Every line in the records below with the string "theoremstyle" needs to be copied out.

■ **AVAILABLE RECORDS**:
-- -- --

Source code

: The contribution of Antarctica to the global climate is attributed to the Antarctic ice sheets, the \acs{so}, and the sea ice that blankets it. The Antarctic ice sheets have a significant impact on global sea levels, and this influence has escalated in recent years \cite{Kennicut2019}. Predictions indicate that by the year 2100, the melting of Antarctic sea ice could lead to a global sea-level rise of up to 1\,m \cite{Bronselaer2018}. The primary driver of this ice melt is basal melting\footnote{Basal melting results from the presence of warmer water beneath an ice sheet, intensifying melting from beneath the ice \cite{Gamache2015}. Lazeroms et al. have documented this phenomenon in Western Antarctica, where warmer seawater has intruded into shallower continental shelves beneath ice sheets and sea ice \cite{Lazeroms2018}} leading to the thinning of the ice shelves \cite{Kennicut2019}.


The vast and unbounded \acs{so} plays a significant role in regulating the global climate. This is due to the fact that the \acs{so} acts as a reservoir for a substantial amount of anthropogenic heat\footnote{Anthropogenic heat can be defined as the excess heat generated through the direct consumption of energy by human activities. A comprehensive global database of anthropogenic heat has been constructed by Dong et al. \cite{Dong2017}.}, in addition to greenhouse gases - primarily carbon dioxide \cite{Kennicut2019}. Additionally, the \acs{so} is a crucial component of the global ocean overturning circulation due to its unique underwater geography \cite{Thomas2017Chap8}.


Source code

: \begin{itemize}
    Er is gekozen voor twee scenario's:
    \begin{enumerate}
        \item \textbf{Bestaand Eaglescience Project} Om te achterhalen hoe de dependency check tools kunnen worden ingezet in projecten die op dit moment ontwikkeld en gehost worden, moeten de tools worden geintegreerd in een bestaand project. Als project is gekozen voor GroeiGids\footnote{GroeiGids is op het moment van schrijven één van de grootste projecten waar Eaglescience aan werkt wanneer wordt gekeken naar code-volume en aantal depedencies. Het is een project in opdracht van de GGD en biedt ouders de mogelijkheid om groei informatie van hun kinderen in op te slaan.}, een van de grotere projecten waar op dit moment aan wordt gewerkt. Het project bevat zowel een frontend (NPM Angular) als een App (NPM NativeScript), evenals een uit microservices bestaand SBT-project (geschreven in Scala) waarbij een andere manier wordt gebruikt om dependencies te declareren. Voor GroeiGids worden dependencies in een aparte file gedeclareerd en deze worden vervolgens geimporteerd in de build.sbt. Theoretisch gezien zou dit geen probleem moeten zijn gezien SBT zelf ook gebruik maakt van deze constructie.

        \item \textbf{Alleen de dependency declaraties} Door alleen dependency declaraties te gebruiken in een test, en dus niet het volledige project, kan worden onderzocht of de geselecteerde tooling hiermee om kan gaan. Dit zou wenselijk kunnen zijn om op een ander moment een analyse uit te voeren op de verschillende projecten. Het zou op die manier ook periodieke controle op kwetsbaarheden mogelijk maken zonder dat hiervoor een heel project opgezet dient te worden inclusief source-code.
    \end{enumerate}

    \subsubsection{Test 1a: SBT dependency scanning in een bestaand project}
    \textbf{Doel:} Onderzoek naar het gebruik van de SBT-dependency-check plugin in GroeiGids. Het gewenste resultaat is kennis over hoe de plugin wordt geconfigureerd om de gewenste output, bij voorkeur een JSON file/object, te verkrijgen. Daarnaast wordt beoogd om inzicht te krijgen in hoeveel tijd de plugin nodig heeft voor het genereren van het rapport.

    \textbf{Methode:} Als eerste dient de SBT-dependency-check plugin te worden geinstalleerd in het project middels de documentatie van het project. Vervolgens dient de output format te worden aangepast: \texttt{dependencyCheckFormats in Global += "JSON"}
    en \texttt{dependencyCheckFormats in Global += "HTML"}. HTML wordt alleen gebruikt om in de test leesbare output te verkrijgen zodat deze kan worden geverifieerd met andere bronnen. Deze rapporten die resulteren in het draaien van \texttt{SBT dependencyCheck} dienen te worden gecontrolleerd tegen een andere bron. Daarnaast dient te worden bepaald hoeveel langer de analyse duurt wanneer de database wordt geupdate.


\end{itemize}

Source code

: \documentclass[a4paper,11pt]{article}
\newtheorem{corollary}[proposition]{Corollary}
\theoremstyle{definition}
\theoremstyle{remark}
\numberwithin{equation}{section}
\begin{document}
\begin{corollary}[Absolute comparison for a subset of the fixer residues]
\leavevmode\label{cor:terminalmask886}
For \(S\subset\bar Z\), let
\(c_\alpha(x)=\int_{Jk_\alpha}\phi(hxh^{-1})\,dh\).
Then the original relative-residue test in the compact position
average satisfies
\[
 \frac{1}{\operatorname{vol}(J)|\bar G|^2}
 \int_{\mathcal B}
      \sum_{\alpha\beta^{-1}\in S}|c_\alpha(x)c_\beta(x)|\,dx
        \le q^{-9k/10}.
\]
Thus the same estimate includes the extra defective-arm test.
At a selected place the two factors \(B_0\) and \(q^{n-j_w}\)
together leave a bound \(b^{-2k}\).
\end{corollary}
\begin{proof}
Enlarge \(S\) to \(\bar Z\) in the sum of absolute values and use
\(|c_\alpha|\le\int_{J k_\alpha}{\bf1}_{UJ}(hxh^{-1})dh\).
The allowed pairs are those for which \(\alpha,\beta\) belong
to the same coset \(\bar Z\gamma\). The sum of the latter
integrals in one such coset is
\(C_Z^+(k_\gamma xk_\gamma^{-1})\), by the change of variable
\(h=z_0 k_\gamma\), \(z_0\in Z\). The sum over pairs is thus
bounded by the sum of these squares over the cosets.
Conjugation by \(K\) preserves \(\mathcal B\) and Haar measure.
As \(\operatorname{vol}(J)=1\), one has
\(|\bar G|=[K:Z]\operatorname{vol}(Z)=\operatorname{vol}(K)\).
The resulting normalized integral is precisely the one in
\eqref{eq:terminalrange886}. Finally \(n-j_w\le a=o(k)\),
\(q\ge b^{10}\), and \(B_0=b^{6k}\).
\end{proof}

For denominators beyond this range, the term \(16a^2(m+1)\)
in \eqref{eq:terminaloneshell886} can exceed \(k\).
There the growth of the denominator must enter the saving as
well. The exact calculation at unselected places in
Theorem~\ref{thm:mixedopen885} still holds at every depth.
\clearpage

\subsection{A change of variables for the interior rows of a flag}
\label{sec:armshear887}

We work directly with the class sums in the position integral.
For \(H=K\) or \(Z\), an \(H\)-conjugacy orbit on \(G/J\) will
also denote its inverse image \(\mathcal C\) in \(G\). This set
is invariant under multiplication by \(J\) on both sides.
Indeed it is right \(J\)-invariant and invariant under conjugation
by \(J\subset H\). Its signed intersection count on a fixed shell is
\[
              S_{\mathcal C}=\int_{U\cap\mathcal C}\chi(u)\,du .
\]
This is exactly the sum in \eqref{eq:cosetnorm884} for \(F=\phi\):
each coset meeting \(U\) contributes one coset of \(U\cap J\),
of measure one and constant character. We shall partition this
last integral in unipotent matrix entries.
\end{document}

-- -- --

■ **YOUR SOLUTION**:
\theoremstyle{definition}
\theoremstyle{remark}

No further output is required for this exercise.